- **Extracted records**
BEGIN
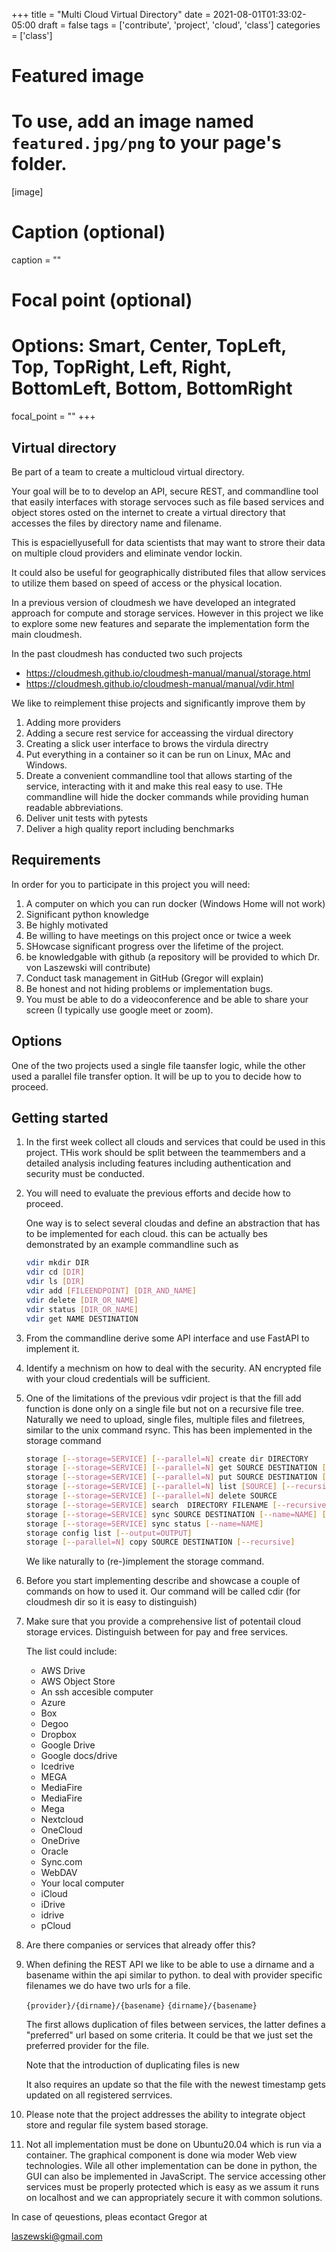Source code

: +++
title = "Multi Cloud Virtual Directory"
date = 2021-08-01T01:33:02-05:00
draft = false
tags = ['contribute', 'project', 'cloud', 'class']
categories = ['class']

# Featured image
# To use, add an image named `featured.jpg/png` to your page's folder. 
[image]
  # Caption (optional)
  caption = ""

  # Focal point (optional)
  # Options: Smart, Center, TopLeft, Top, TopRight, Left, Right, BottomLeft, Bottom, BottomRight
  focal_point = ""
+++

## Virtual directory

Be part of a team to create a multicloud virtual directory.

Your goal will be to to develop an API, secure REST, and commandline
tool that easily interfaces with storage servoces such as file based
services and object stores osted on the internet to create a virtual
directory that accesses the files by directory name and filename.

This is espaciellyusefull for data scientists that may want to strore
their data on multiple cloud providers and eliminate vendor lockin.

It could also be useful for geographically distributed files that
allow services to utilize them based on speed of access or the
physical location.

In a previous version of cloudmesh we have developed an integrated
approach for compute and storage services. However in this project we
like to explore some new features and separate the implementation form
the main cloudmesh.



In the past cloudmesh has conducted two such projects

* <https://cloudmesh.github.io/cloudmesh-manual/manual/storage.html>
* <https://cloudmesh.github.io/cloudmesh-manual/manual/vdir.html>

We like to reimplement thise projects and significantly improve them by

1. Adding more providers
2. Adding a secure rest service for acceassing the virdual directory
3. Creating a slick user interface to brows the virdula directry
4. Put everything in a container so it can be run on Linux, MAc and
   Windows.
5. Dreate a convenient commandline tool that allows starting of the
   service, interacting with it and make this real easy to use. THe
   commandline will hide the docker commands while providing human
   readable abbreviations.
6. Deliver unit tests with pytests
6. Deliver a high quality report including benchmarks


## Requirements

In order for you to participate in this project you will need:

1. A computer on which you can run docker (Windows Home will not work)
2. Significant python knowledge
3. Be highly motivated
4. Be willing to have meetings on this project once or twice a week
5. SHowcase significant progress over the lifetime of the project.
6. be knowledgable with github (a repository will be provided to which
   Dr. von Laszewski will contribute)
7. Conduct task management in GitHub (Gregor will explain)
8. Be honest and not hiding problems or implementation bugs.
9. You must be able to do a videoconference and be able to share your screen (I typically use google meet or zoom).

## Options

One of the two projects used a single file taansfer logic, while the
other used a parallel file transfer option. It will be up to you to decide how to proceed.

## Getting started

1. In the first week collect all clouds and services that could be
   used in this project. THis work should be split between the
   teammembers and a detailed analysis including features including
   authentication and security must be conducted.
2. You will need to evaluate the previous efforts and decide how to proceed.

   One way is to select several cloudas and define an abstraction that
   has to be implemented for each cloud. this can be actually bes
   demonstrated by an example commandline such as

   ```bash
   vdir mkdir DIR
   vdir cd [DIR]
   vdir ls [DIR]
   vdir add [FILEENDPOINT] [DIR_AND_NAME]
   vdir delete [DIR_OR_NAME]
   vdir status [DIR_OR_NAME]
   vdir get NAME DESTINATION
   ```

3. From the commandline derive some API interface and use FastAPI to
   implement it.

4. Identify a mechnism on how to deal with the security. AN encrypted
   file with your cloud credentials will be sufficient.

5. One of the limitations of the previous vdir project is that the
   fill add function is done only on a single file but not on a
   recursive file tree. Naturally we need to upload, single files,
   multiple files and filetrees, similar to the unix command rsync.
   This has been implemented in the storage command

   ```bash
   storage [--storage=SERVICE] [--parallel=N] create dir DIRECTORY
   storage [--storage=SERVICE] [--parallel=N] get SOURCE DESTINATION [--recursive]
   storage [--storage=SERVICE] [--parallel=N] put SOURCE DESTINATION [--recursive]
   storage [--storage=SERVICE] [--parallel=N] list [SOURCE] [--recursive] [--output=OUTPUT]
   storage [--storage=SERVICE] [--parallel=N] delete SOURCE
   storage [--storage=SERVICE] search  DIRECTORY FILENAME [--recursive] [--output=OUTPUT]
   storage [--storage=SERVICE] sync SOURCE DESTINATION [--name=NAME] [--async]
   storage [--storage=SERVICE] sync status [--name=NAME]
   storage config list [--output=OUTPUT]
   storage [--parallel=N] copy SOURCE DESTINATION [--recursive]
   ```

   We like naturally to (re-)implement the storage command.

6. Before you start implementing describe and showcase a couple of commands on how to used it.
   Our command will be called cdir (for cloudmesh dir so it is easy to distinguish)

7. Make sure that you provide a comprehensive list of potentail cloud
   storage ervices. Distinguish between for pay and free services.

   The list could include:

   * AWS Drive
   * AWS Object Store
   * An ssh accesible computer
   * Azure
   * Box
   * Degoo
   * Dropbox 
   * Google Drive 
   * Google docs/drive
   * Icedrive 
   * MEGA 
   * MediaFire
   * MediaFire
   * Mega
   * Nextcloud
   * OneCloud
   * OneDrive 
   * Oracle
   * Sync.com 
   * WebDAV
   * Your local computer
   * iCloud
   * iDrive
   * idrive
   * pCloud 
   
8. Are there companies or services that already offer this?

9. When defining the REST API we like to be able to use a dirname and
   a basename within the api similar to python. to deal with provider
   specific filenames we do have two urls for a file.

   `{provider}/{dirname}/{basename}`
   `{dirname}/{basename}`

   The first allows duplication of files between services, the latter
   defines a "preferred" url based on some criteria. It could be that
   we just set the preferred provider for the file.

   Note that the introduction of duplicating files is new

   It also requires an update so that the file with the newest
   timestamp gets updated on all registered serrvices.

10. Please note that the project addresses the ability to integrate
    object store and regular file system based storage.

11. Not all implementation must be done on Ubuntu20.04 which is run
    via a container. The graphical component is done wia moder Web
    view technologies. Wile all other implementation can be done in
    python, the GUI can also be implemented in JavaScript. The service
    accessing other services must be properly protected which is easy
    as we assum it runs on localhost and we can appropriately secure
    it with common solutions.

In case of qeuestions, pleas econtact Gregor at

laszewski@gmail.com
END
Once you have counted the lines of the records that contain the word "https", give the count and nothing else.

2